The way Visual Anthropology has been recognized as a discipline and its evolution towards new fields of research reflect on the vivid and unlimited imagination, which characterizes our field. From a more general standpoint, audio-visual studies are deeply concerned with the globalization process, not just from a technical point of view, but also with regard to conflicts, ethics and individual or collective identities. Since the world economic and political situation has a direct influence on our approach to our field of research, we propose collaborations with communities based on emergent forms of communication and interactions with the community (blogs, social networking sites, etc).

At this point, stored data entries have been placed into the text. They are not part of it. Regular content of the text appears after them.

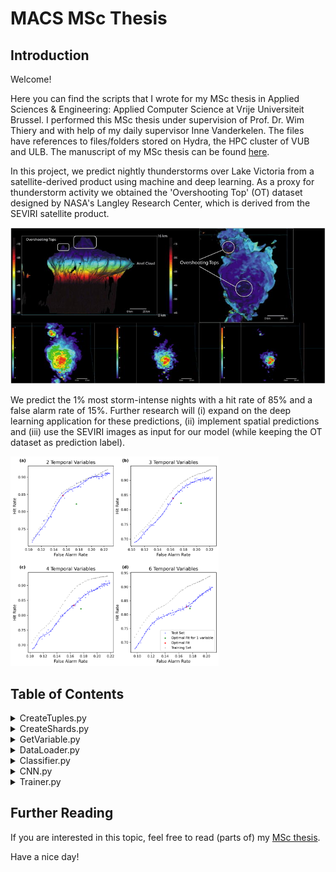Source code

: # MACS MSc Thesis

## Introduction

Welcome! 

Here you can find the scripts that I wrote for my MSc thesis in Applied Sciences & Engineering: Applied Computer Science at Vrije Universiteit Brussel. I performed this MSc thesis under supervision of Prof. Dr. Wim Thiery and with help of my daily supervisor Inne Vanderkelen. The files have references to files/folders stored on Hydra, the HPC cluster of VUB and ULB. The manuscript of my MSc thesis can be found [here](https://github.com/SeppeLampe/MSc-Thesis/blob/27069f584e1817833c080e9cc2bb9a99e2ef4c95/Manuscript.pdf).

In this project, we predict nightly thunderstorms over Lake Victoria from a satellite-derived product using machine and deep learning. As a proxy for thunderstorm activity we obtained the 'Overshooting Top' (OT) dataset designed by NASA's Langley Research Center, which is derived from the SEVIRI satellite product.

![alt text](https://github.com/SeppeLampe/MACS-MSc-Thesis-/blob/a06ba13b1c615e33e4507e0329d507e3315c4773/Figures/OTs.jpg "Overshooting Tops (Bedka et al., 2010)")

We predict the 1% most storm-intense nights with a hit rate of 85% and a false alarm rate of 15%. Further research will (i) expand on the deep learning application for these predictions, (ii) implement spatial predictions and (iii) use the SEVIRI images as input for our model (while keeping the OT dataset as prediction label).

<img src="https://github.com/SeppeLampe/MACS-MSc-Thesis-/blob/a06ba13b1c615e33e4507e0329d507e3315c4773/Figures/log%20temp.png" width=66% height=66% alt="Results from MSc Thesis">

## Table of Contents

<details>
  <summary>CreateTuples.py</summary>
    <a href="https://github.com/SeppeLampe/MSc-Thesis/blob/main/CreateTuples.py">This script</a> loops through the OT dataset and generates day-night tuples, which will be used for this project.
</details>

<details>
  <summary>CreateShards.py</summary>
    <a href="https://github.com/SeppeLampe/MSc-Thesis/blob/main/CreateShards.py">This script</a> loops through the day-night tuples and combines them into shards, which we can efficiently load into RAM via Webdataset.
</details>

<details>
  <summary>GetVariable.py</summary>
    <a href="https://github.com/SeppeLampe/MSc-Thesis/blob/main/GetVariable.py">This script</a> loops through the day-night tuples and extracts only one variable from them, and then stores them in netCDF4 files.
</details>

<details>
  <summary>DataLoader.py</summary>
    <a href="https://github.com/SeppeLampe/MSc-Thesis/blob/main/DataLoader.py">This script</a> divides the data into training, validation and test sets and creates Dataloader objects, which can efficiently loop through these subsets.
</details>

<details>
  <summary>Classifier.py</summary>
    <a href="https://github.com/SeppeLampe/MSc-Thesis/blob/main/Classifier.py">This script</a> specifies how training, validation and testing should be performed, when weights need to be updated (only during training) and determines the logging.
</details>

<details>
  <summary>CNN.py</summary>
    <a href="https://github.com/SeppeLampe/MSc-Thesis/blob/main/CNN.py">This script</a> provides an easy way to generate Convolutional Neural Networks (CNNs) in an object-oriented manner.
</details>

<details>
  <summary>Trainer.py</summary>
    <a href="https://github.com/SeppeLampe/MSc-Thesis/blob/main/Trainer.py">This script</a> determines the Trainer, which handles communication between the Dataloader, CNN and Classifier objects.
</details>


## Further Reading

If you are interested in this topic, feel free to read (parts of) my [MSc thesis](https://github.com/SeppeLampe/MSc-Thesis/blob/27069f584e1817833c080e9cc2bb9a99e2ef4c95/Manuscript.pdf).

Have a nice day!


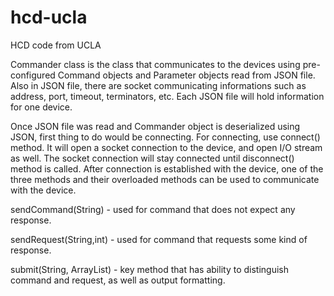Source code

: hcd-ucla
========

HCD code from UCLA

Commander class is the class that communicates to the devices
using pre-configured Command objects and Parameter objects read from JSON file.
Also in JSON file, there are socket communicating informations such as address, port, timeout, terminators, etc.
Each JSON file will hold information for one device. 

Once JSON file was read and Commander object is deserialized using JSON, first thing to do would be connecting.
For connecting, use connect() method. It will open a socket connection to the device, and open I/O stream as well.
The socket connection will stay connected until disconnect() method is called.
After connection is established with the device, one of the three methods and their overloaded methods can be used to communicate with the device.

sendCommand(String) - used for command that does not expect any response.

sendRequest(String,int) - used for command that requests some kind of response.

submit(String, ArrayList<Object>) - key method that has ability to distinguish command and request, as well as output formatting.

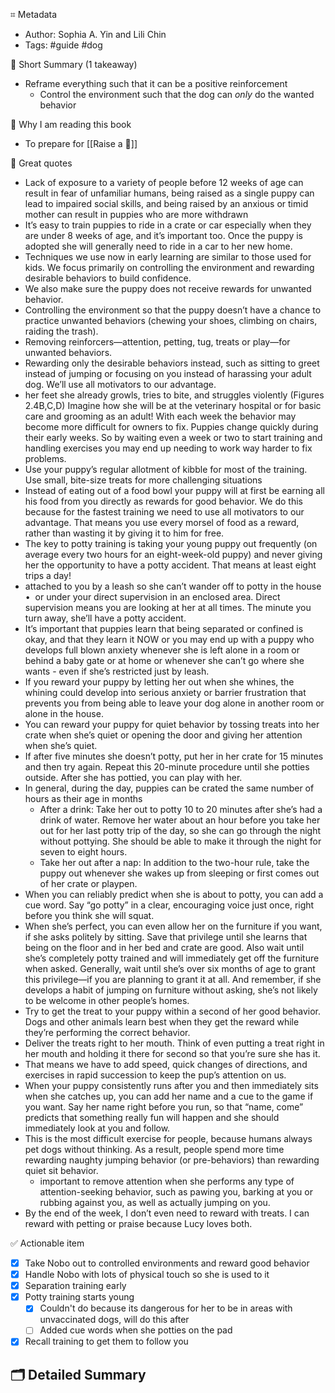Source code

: ⌗ Metadata
- Author: Sophia A. Yin and Lili Chin
- Tags: #guide #dog

📖 Short Summary (1 takeaway)
- Reframe everything such that it can be a positive reinforcement
	- Control the environment such that the dog can *only* do the wanted behavior

🧐 Why I am reading this book
- To prepare for [[Raise a 🐶]]

🙊 Great quotes
- Lack of exposure to a variety of people before 12 weeks of age can result in fear of unfamiliar humans, being raised as a single puppy can lead to impaired social skills, and being raised by an anxious or timid mother can result in puppies who are more withdrawn
- It’s easy to train puppies to ride in a crate or car especially when they are under 8 weeks of age, and it’s important too. Once the puppy is adopted she will generally need to ride in a car to her new home.
- Techniques we use now in early learning are similar to those used for kids. We focus primarily on controlling the environment and rewarding desirable behaviors to build confidence.
- We also make sure the puppy does not receive rewards for unwanted behavior.
- Controlling the environment so that the puppy doesn’t have a chance to practice unwanted behaviors (chewing your shoes, climbing on chairs, raiding the trash).
- Removing reinforcers—attention, petting, tug, treats or play—for unwanted behaviors.
- Rewarding only the desirable behaviors instead, such as sitting to greet instead of jumping or focusing on you instead of harassing your adult dog. We’ll use all motivators to our advantage.
- her feet she already growls, tries to bite, and struggles violently (Figures 2.4B,C,D) Imagine how she will be at the veterinary hospital or for basic care and grooming as an adult! With each week the behavior may become more difficult for owners to fix. Puppies change quickly during their early weeks. So by waiting even a week or two to start training and handling exercises you may end up needing to work way harder to fix problems.
- Use your puppy’s regular allotment of kibble for most of the training. Use small, bite-size treats for more challenging situations
- Instead of eating out of a food bowl your puppy will at first be earning all his food from you directly as rewards for good behavior. We do this because for the fastest training we need to use all motivators to our advantage. That means you use every morsel of food as a reward, rather than wasting it by giving it to him for free.
- The key to potty training is taking your young puppy out frequently (on average every two hours for an eight-week-old puppy) and never giving her the opportunity to have a potty accident. That means at least eight trips a day!
- attached to you by a leash so she can’t wander off to potty in the house •  or under your direct supervision in an enclosed area. Direct supervision means you are looking at her at all times. The minute you turn away, she’ll have a potty accident.
- It’s important that puppies learn that being separated or confined is okay, and that they learn it NOW or you may end up with a puppy who develops full blown anxiety whenever she is left alone in a room or behind a baby gate or at home or whenever she can’t go where she wants - even if she’s restricted just by leash.
- If you reward your puppy by letting her out when she whines, the whining could develop into serious anxiety or barrier frustration that prevents you from being able to leave your dog alone in another room or alone in the house.
- You can reward your puppy for quiet behavior by tossing treats into her crate when she’s quiet or opening the door and giving her attention when she’s quiet.
- If after five minutes she doesn’t potty, put her in her crate for 15 minutes and then try again. Repeat this 20-minute procedure until she potties outside. After she has pottied, you can play with her.
- In general, during the day, puppies can be crated the same number of hours as their age in months
	- After a drink: Take her out to potty 10 to 20 minutes after she’s had a drink of water. Remove her water about an hour before you take her out for her last potty trip of the day, so she can go through the night without pottying. She should be able to make it through the night for seven to eight hours.
	- Take her out after a nap: In addition to the two-hour rule, take the puppy out whenever she wakes up from sleeping or first comes out of her crate or playpen.
- When you can reliably predict when she is about to potty, you can add a cue word. Say “go potty” in a clear, encouraging voice just once, right before you think she will squat.
- When she’s perfect, you can even allow her on the furniture if you want, if she asks politely by sitting. Save that privilege until she learns that being on the floor and in her bed and crate are good. Also wait until she’s completely potty trained and will immediately get off the furniture when asked. Generally, wait until she’s over six months of age to grant this privilege—if you are planning to grant it at all. And remember, if she develops a habit of jumping on furniture without asking, she’s not likely to be welcome in other people’s homes.
- Try to get the treat to your puppy within a second of her good behavior. Dogs and other animals learn best when they get the reward while they’re performing the correct behavior.
- Deliver the treats right to her mouth. Think of even putting a treat right in her mouth and holding it there for second so that you’re sure she has it.
- That means we have to add speed, quick changes of directions, and exercises in rapid succession to keep the pup’s attention on us.
- When your puppy consistently runs after you and then immediately sits when she catches up, you can add her name and a cue to the game if you want. Say her name right before you run, so that “name, come” predicts that something really fun will happen and she should immediately look at you and follow.
- This is the most difficult exercise for people, because humans always pet dogs without thinking. As a result, people spend more time rewarding naughty jumping behavior (or pre-behaviors) than rewarding quiet sit behavior.
	- important to remove attention when she performs any type of attention-seeking behavior, such as pawing you, barking at you or rubbing against you, as well as actually jumping on you.
- By the end of the week, I don’t even need to reward with treats. I can reward with petting or praise because Lucy loves both.

✅ Actionable item
- [x] Take Nobo out to controlled environments and reward good behavior
- [x] Handle Nobo with lots of physical touch so she is used to it
- [x] Separation training early
- [x] Potty training starts young
	- [x] Couldn't do because its dangerous for her to be in areas with unvaccinated dogs, will do this after
	- [ ] Added cue words when she potties on the pad
- [x] Recall training to get them to follow you

🗂 Detailed Summary
-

The diversity and the multicultural aspects of the societies we work with, require a close re-examination of the audio-visual means used to represent multi-ethnic identities and innovative strands to refresh the representation process we are usually involved with. Paradoxically, the flow of pictures and sounds produced on computers, mobile phones and GPS and distributed on social networking sites like Facebook, Twitter, Flickr, etc. while trivializing the uses of audiovisual messages, simultaneously inspires the creation of new forms of enquiry, collective data sharing, collaborative methodologies and also the circulation of new tools of communication and representation using open source software. We are looking for papers that reflect on how the present economic, political, ethical and technical crisis have shaped and influenced visual anthropology, our discipline. We would also be interested in papers that address the way visual anthropology, by introducing imaginative and innovative strategies to properly render the complexity of political, economical and cultural exchanges, are actively challenging the boundaries of our discipline.